Genebase.com: how I learn how to swim
Personally, I have few stories to tell about my father. His life was an enigma to me. I know little of what he did for recreation, his religious belief or even about what moved him. However, one incident that does stand out is the first time I saw the Ocean.
I was about 4 years old. I remember Nassau seeming big and grand. I remember down town seeming far. And I remember Long Warf being clean with sand for miles.
I vaguely remember how we got to the beach. I assume we caught the bus, as walking would have taken forever. I remember seeing wooden sloops anchored off in the distant. Years later I would learn that they were Haitian boats, here to trade. I remember them being painted brightly; bright red bottoms with blue trims and yellows.

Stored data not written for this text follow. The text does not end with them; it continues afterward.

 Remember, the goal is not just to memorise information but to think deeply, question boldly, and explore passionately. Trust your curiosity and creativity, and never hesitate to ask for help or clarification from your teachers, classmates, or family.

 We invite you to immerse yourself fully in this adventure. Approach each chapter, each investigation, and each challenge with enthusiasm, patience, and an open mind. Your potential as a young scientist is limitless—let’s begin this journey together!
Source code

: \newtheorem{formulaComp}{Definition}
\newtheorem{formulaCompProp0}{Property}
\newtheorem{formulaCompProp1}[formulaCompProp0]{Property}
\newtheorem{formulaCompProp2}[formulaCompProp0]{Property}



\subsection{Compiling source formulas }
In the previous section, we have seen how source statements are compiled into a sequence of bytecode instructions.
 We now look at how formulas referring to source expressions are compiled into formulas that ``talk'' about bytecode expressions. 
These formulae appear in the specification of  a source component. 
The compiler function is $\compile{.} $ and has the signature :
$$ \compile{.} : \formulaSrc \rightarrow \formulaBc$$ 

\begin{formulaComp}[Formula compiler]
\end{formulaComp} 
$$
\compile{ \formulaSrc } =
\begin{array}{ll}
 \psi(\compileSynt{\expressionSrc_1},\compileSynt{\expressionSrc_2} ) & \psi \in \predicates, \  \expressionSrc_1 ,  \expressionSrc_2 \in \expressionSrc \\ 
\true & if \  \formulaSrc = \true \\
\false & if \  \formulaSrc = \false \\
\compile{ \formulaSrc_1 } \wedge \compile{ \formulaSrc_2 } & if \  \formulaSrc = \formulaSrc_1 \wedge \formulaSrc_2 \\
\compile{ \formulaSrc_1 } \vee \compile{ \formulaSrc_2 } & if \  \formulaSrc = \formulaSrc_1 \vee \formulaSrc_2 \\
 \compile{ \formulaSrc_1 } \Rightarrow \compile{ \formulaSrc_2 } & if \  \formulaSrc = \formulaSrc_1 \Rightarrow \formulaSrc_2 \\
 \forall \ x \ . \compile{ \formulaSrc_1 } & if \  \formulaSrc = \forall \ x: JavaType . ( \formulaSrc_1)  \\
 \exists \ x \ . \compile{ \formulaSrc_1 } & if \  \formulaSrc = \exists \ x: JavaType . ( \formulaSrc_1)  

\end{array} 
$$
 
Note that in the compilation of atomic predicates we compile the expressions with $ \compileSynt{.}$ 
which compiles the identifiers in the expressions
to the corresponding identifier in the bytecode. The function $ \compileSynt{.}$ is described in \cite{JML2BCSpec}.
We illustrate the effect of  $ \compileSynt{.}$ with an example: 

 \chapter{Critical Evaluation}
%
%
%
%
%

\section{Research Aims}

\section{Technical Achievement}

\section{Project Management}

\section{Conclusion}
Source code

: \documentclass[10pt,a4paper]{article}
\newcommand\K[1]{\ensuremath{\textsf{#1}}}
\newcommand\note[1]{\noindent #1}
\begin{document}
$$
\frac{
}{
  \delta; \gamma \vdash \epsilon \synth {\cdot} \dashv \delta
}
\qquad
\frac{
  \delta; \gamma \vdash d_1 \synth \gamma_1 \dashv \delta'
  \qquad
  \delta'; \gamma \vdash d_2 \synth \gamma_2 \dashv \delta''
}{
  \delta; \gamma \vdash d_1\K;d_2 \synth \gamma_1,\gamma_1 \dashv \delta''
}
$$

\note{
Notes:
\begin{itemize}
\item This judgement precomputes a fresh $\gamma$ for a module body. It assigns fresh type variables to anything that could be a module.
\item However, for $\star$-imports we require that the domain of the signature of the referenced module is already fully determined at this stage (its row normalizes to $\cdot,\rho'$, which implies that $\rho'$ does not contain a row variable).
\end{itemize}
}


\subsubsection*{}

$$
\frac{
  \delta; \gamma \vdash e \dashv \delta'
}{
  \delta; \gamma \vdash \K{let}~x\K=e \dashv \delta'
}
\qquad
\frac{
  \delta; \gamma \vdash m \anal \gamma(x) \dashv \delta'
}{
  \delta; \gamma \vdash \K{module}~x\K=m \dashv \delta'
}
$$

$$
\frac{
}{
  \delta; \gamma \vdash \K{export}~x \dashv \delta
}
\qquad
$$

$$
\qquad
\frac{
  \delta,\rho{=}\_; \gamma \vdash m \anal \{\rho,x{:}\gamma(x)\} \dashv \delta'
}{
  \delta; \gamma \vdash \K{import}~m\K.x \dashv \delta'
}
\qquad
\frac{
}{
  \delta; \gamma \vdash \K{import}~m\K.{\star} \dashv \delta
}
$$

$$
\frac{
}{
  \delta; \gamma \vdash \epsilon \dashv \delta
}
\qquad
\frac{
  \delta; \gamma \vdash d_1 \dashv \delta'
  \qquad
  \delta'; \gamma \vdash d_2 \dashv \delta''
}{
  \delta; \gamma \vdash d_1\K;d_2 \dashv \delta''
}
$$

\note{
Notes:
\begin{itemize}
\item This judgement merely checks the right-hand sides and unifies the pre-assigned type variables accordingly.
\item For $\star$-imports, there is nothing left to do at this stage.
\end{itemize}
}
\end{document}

I remember being proud that day. Oddly, when I reflect back, I still feel a sense of pride. It was my day out with my dad. It was a special day. He wanted to teach me how to swim.
I remember always swiming in the bathtub at home. Wasting water they use to call it. My mother always recant stories about how I use to put my head under the bathtub’s water and hold my breath for long periods of time. But this outting with my father was the first time that I actually seen the deep blue. I was amazed.

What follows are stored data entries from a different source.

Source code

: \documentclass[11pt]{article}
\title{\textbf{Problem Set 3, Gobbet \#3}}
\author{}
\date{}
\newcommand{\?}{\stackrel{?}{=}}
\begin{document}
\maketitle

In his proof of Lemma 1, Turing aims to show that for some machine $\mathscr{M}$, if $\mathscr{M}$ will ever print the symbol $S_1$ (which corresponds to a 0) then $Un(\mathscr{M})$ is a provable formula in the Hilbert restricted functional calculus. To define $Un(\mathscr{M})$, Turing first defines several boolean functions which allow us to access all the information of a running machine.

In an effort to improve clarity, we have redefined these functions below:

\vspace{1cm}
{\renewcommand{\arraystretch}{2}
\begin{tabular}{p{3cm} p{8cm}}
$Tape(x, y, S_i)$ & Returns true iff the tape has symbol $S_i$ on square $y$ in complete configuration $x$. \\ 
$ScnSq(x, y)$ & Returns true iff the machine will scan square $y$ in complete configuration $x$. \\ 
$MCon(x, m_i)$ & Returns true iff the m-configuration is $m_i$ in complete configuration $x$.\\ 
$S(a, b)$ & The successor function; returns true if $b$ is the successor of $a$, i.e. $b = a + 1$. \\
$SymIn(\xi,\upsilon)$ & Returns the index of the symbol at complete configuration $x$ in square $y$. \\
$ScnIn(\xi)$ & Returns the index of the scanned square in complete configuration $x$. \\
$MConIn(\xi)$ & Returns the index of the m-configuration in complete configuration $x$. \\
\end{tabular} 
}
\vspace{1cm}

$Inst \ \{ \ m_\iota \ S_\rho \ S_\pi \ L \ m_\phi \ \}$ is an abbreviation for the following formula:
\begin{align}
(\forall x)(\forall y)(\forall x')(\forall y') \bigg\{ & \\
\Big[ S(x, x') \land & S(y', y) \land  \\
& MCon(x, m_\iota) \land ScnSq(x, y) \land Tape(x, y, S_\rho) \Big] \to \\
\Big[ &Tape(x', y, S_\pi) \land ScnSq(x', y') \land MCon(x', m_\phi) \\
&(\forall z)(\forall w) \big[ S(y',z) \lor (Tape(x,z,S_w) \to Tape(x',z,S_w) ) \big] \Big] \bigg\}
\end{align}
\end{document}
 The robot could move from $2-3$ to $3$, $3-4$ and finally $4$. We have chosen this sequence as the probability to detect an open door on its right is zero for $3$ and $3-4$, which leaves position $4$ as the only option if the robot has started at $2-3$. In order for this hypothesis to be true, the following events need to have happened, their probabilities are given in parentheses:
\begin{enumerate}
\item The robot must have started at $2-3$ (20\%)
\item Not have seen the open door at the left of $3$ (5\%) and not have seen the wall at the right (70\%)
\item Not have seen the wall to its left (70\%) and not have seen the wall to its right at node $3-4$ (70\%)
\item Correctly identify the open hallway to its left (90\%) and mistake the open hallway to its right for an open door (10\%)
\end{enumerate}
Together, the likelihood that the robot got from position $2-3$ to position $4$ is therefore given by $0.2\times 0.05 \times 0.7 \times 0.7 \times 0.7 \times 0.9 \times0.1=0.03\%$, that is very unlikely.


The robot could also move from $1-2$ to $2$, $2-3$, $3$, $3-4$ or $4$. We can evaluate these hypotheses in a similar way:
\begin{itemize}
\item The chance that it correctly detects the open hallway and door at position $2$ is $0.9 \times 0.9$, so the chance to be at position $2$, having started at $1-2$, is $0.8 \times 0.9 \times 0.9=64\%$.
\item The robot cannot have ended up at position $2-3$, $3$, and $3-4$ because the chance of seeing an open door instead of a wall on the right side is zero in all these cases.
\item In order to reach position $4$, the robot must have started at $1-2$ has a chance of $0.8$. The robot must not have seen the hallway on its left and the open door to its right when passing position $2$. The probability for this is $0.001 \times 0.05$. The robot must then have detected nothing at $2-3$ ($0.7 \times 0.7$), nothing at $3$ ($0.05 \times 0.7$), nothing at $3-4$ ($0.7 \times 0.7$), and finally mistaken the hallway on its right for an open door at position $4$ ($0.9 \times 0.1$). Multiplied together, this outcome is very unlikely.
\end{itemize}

I can still remember him taking of his shirt and mine. I even can vaguely remember the conversation. Impressive aye? I just bad like that I guess. I tend to remember a lot of useless stuff. Anyway, the proudest moment I remember was when my father jumped into the water and swam to the wooden sloops and touch one of them. To me he was like superman with out the cape. I remember the sloops being near the wall at Arawak Cay. I remember the water being deep. I remember him not putting his head in the water as he swam, zoning in on this target. And I remember it being my time.
Yeah right. I remember being a quiet child. Not asking too many questions, just sucking my thumb and observing. I remember my father asking, “you see that now you do it.” Amazingly, I remember looking straight in his face and staring blankly without saying a word; yet thinking ‘this man must think I am stupid, that water deep.’
I remember being waist deep in the water watching him swim. Waist deep in the water talking to him while he propelled his hands in a swimming motions showing me what I must do. And I remember being oddly silent as I watched him. Then, I remember him swiftly lifting me up without warning and flinging me into the deep ocean. Later, I found that this is how he learnt how to swim. I remember sinking to the bottom of the water, hitting sand, eyes wide open, not panicing but watching.
I remember holding my breath and I remember thinking: I remember thinking to myself I aint ga move. I ga stay right here until he save me. And that I did. It must have been at least 12 seconds I stayed under water. Impressive I think for a 4 year old. Nevertheless, my father realizing that I was not swiming, nor attempting to swim, but actually doing nothing, just laying flat beneath the ocean, waiting on him to do something, panic and saved him. I wonder now if I had drown how would he have explained that to my mother.
Anyway, I remember him finally yucking me out, asking if I am alright, wiping my face and me silently nodding my head and saying, I was holding my breath waiting on you to save me.
And this was how I did or did not learn how to swim.